The Supercomputing conference this year was in Austin, TX. I was down there for a reconfigurable computing workshop on Monday and spent a day and a half in the exhibit hall.
The workshop on Monday had 100 or so attendees, with a mix of academic papers and FPGA industry presentations and panels. The key takeaway for me was that reconfigurable computing for HPC applications (scientific computing, bioinformatics, finance, etc) is now well-proven but there are still issues with platform and tool maturity that we all need to work out before RC is mainstream. GPU-based acceleration has gained traction fast because GPUs are viewed as safe and widely available. Everyone has a graphics card of some sort, so using one to accelerate algorithms does not seem exotic. That’s not yet the case with FPGAs.

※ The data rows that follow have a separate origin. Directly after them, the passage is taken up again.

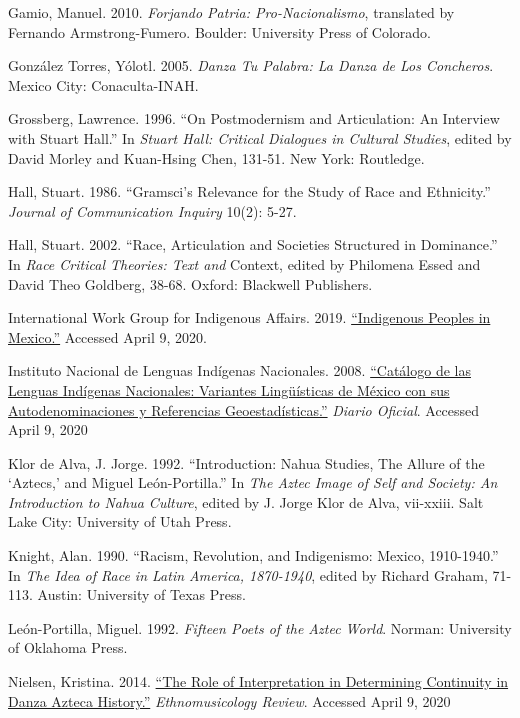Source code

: \documentclass{scrartcl}
\begin{document}
 Gamio, Manuel. 2010. \emph{Forjando Patria:
Pro-Nacionalismo}, translated by Fernando Armstrong-Fumero. Boulder:
University Press of Colorado.

 González Torres, Yólotl. 2005. \emph{Danza Tu Palabra: La
Danza de Los Concheros}. Mexico City: Conaculta-INAH.

 Grossberg, Lawrence. 1996. ``On Postmodernism and
Articulation: An Interview with Stuart Hall.'' In \emph{Stuart Hall:
Critical Dialogues in Cultural Studies}, edited by David Morley and
Kuan-Hsing Chen, 131-51. New York: Routledge.

 Hall, Stuart. 1986. ``Gramsci's Relevance for the Study of
Race and Ethnicity.'' \emph{Journal of Communication Inquiry} 10(2):
5-27.

 Hall, Stuart. 2002. ``Race, Articulation and Societies
Structured in Dominance.'' In \emph{Race Critical Theories: Text and}
Context, edited by Philomena Essed and David Theo Goldberg, 38-68.
Oxford: Blackwell Publishers.

 International Work Group for Indigenous Affairs. 2019.
\href{https://www.iwgia.org/en/mexico.html}{``Indigenous Peoples in
Mexico.''} Accessed April 9, 2020.

 Instituto Nacional de Lenguas Indígenas Nacionales. 2008.
\href{https://www.inali.gob.mx/pdf/CLIN_completo.pdf}{``Catálogo de las
Lenguas Indígenas Nacionales: Variantes Lingüísticas de México con sus
Autodenominaciones y Referencias Geoestadísticas.''} \emph{Diario
Oficial}. Accessed April 9, 2020

 Klor de Alva, J. Jorge. 1992. ``Introduction: Nahua Studies,
The Allure of the `Aztecs,' and Miguel León-Portilla.'' In \emph{The
Aztec Image of Self and Society: An Introduction to Nahua Culture},
edited by J. Jorge Klor de Alva, vii-xxiii. Salt Lake City: University
of Utah Press.

 Knight, Alan. 1990. ``Racism, Revolution, and Indigenismo:
Mexico, 1910-1940.'' In \emph{The Idea of Race in Latin America,
1870-1940}, edited by Richard Graham, 71-113. Austin: University of
Texas Press.

 León-Portilla, Miguel. 1992. \emph{Fifteen Poets of the Aztec
World}. Norman: University of Oklahoma Press.

 Nielsen, Kristina. 2014.
\href{https://ethnomusicologyreview.ucla.edu/content/role-interpretation-determining-continuity-danza-azteca-history}{``The
Role of Interpretation in Determining Continuity in Danza Azteca
History.''} \emph{Ethnomusicology Review}. Accessed April 9, 2020
\end{document}

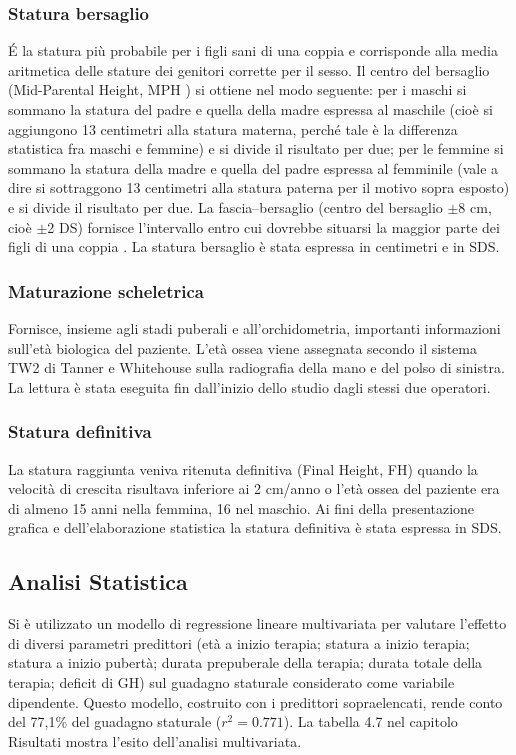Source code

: \subsubsection*{Statura bersaglio}
\'E  la statura più probabile per i figli sani di una coppia e corrisponde alla media aritmetica delle stature dei genitori corrette per il sesso. Il centro del bersaglio (Mid-Parental Height, MPH ) si ottiene nel modo seguente: per i maschi si sommano la statura del padre e quella della madre espressa al maschile (cioè si aggiungono 13 centimetri alla statura materna, perché tale è la differenza statistica fra maschi e femmine) e si divide il risultato per due; per le femmine si sommano la statura della madre e quella del padre espressa al femminile (vale a dire si sottraggono 13 centimetri alla statura paterna per il motivo sopra esposto) e si divide il risultato per due. 
La fascia--bersaglio (centro del bersaglio $\pm$8 cm, cioè $\pm$2 DS) fornisce l'intervallo entro cui dovrebbe situarsi la maggior parte dei figli di una coppia \cite{tanner1990foetus}.
La statura bersaglio è stata espressa in centimetri e in SDS.


\subsubsection*{Maturazione scheletrica}
Fornisce, insieme agli stadi puberali e all'orchidometria, importanti informazioni sull'età biologica del paziente. L'età ossea viene assegnata secondo il sistema TW2 di Tanner e Whitehouse\cite{tanner1983assessment} sulla radiografia della mano e del polso di sinistra. La lettura è stata eseguita fin dall'inizio dello studio dagli stessi due operatori.


\subsubsection*{Statura definitiva}
La statura raggiunta veniva ritenuta definitiva (Final Height, FH) quando la velocità di crescita risultava inferiore ai 2 cm/anno o l'età ossea del paziente era di almeno 15 anni nella femmina, 16 nel maschio.
Ai fini della presentazione grafica e dell'elaborazione statistica la statura definitiva è stata espressa in SDS.




\subsection{Analisi Statistica}
Si è utilizzato un modello di regressione lineare multivariata per valutare l'effetto di diversi parametri predittori (età a inizio terapia; statura a inizio terapia; statura a inizio pubertà; durata prepuberale della terapia; durata totale della terapia; deficit di GH) sul guadagno staturale considerato come variabile dipendente. 
Questo modello, costruito con i predittori sopraelencati, rende conto del 77,1\% del guadagno staturale ($r^2 = 0.771$).
La tabella 4.7 nel capitolo Risultati mostra l'esito dell'analisi multivariata. 
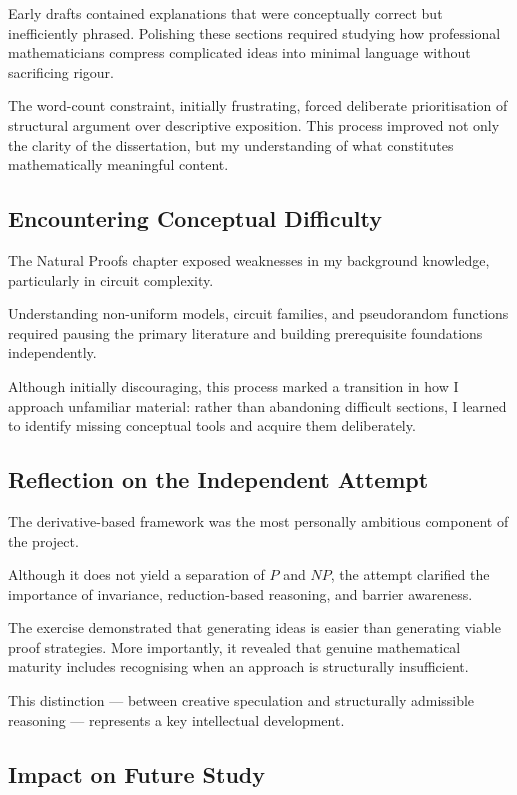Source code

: \documentclass[12pt]{article}
\begin{document}
Early drafts contained explanations that were conceptually correct but inefficiently phrased. Polishing these sections required studying how professional mathematicians compress complicated ideas into minimal language without sacrificing rigour.

The word-count constraint, initially frustrating, forced deliberate prioritisation of structural argument over descriptive exposition. This process improved not only the clarity of the dissertation, but my understanding of what constitutes mathematically meaningful content.

\subsection{Encountering Conceptual Difficulty}

The Natural Proofs chapter exposed weaknesses in my background knowledge, particularly in circuit complexity. 

Understanding non-uniform models, circuit families, and pseudorandom functions required pausing the primary literature and building prerequisite foundations independently.

Although initially discouraging, this process marked a transition in how I approach unfamiliar material: rather than abandoning difficult sections, I learned to identify missing conceptual tools and acquire them deliberately.

\subsection{Reflection on the Independent Attempt}

The derivative-based framework was the most personally ambitious component of the project.

Although it does not yield a separation of $P$ and $NP$, the attempt clarified the importance of invariance, reduction-based reasoning, and barrier awareness.

The exercise demonstrated that generating ideas is easier than generating viable proof strategies. More importantly, it revealed that genuine mathematical maturity includes recognising when an approach is structurally insufficient.

This distinction --- between creative speculation and structurally admissible reasoning --- represents a key intellectual development.

\subsection{Impact on Future Study}
\end{document}
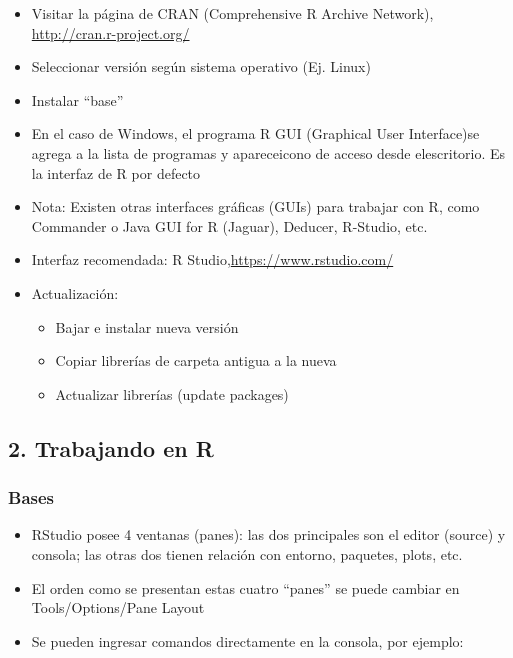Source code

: \documentclass[]{article}
\providecommand{\tightlist}{%
  \setlength{\itemsep}{0pt}\setlength{\parskip}{0pt}}
\begin{document}
\begin{itemize}
\item
  Visitar la página de CRAN (Comprehensive R Archive Network),
  \url{http://cran.r-project.org/}
\item
  Seleccionar versión según sistema operativo (Ej. Linux)
\item
  Instalar ``base''
\item
  En el caso de Windows, el programa R GUI (Graphical User Interface)se
  agrega a la lista de programas y apareceicono de acceso desde
  elescritorio. Es la interfaz de R por defecto
\item
  Nota: Existen otras interfaces gráficas (GUIs) para trabajar con R,
  como Commander o Java GUI for R (Jaguar), Deducer, R-Studio, etc.
\item
  Interfaz recomendada: R Studio,\url{https://www.rstudio.com/}
\item
  Actualización:

  \begin{itemize}
  \tightlist
  \item
    Bajar e instalar nueva versión
  \item
    Copiar librerías de carpeta antigua a la nueva
  \item
    Actualizar librerías (update packages)
  \end{itemize}
\end{itemize}

\hypertarget{trabajando-en-r}{%
\subsection{2. Trabajando en R}\label{trabajando-en-r}}

\hypertarget{bases}{%
\subsubsection{Bases}\label{bases}}

\begin{itemize}
\tightlist
\item
  RStudio posee 4 ventanas (panes): las dos principales son el editor
  (source) y consola; las otras dos tienen relación con entorno,
  paquetes, plots, etc.
\item
  El orden como se presentan estas cuatro ``panes'' se puede cambiar en
  Tools/Options/Pane Layout
\item
  Se pueden ingresar comandos directamente en la consola, por ejemplo:
\end{itemize}
\end{document}
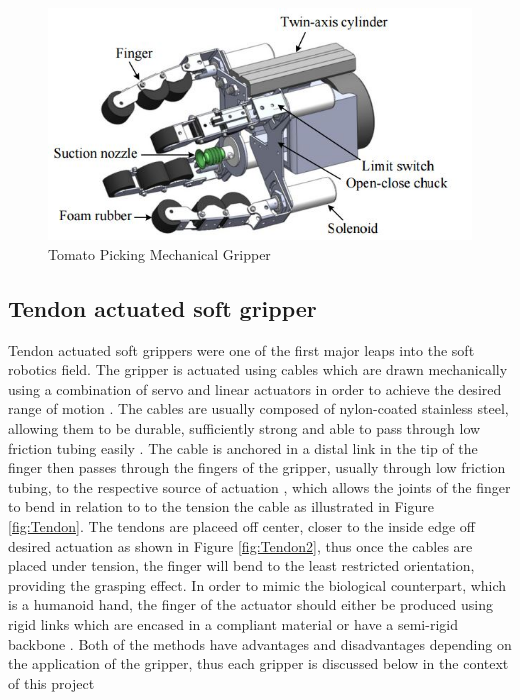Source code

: \documentclass[11pt,twocolumn]{article}
\begin{document}
\begin{figure}[h]
\centering
\includegraphics[scale=0.6]{Mechanical2}
\caption{Tomato Picking Mechanical Gripper}
\label{fig:Mechanical2}
\end{figure}

\subsection{Tendon actuated soft gripper}
Tendon actuated soft grippers were one of the first major leaps into the soft robotics field. The gripper is actuated using cables which are drawn mechanically using a combination of servo and linear actuators in order to achieve the desired range of motion \cite{marchese2015recipe}. The cables are usually composed of nylon-coated stainless steel, allowing them to be durable, sufficiently strong and able to pass through low friction tubing easily \cite{dollar2010contact}. The cable is anchored in a distal link in the tip of the finger then passes through the fingers of the gripper, usually through low friction tubing, to the respective source of actuation \cite{dollar2010contact}, which allows the joints of the finger to bend in relation to to the tension the cable as illustrated in Figure \ref{fig:Tendon}. The tendons are placeed off center, closer to the inside edge off desired actuation as shown in Figure \ref{fig:Tendon2}, thus once the cables are placed under tension, the finger will bend to the least restricted orientation, providing the grasping effect. In order to mimic the biological counterpart, which is a humanoid hand, the finger of the actuator should either be produced using rigid links which are encased in a compliant material or have a semi-rigid backbone \cite{mutlu2016mechanical}. Both of the methods have advantages and disadvantages depending on the application of the gripper, thus each gripper is discussed below in the context of this project
\end{document}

Steve Wallach presented the Convey technology in a Monday morning session. Wallach also won the Seymour Cray award this year. For those who don’t know his history, Wallach was a character in Tracy Kidder’s “Soul of a New Machine” as well as a key innovator at Convex and HP. I like the Convey approach because it emphasizes the use of commodity processors, commodity FPGAs, and well-understood C-language and Fortran programming flows. The FPGAs in the system are used to implement accelerator “personalities” that are described by Convey as follows:
“Personalities are extensions to the x86 instruction set that are implemented in hardware and optimize performance of specific portions of an application. For example, a personality designed for seismic processing may implement 32-bit complex arithmetic instructions — and at performance levels well beyond that of a commodity processor.”
The goal appears to be a library-based approach, in which developers do not directly program the FPGAs. Convey indicates that a Personality Development Kit will be available, presumably for more advanced users or system integrators.
siXis Technology was also presented during the workshop. Their platform is called the SX1000 and is a stacked FPGA module architecture with a toroidal interconnect. Very dense, with 16 or more high-end FPGAs in a small cube. Very cool. Or very hot, as the case may be. If there is a secret sauce to the siXis approach, it must be in the sauce they use to cool all those FPGAs stacked so close together.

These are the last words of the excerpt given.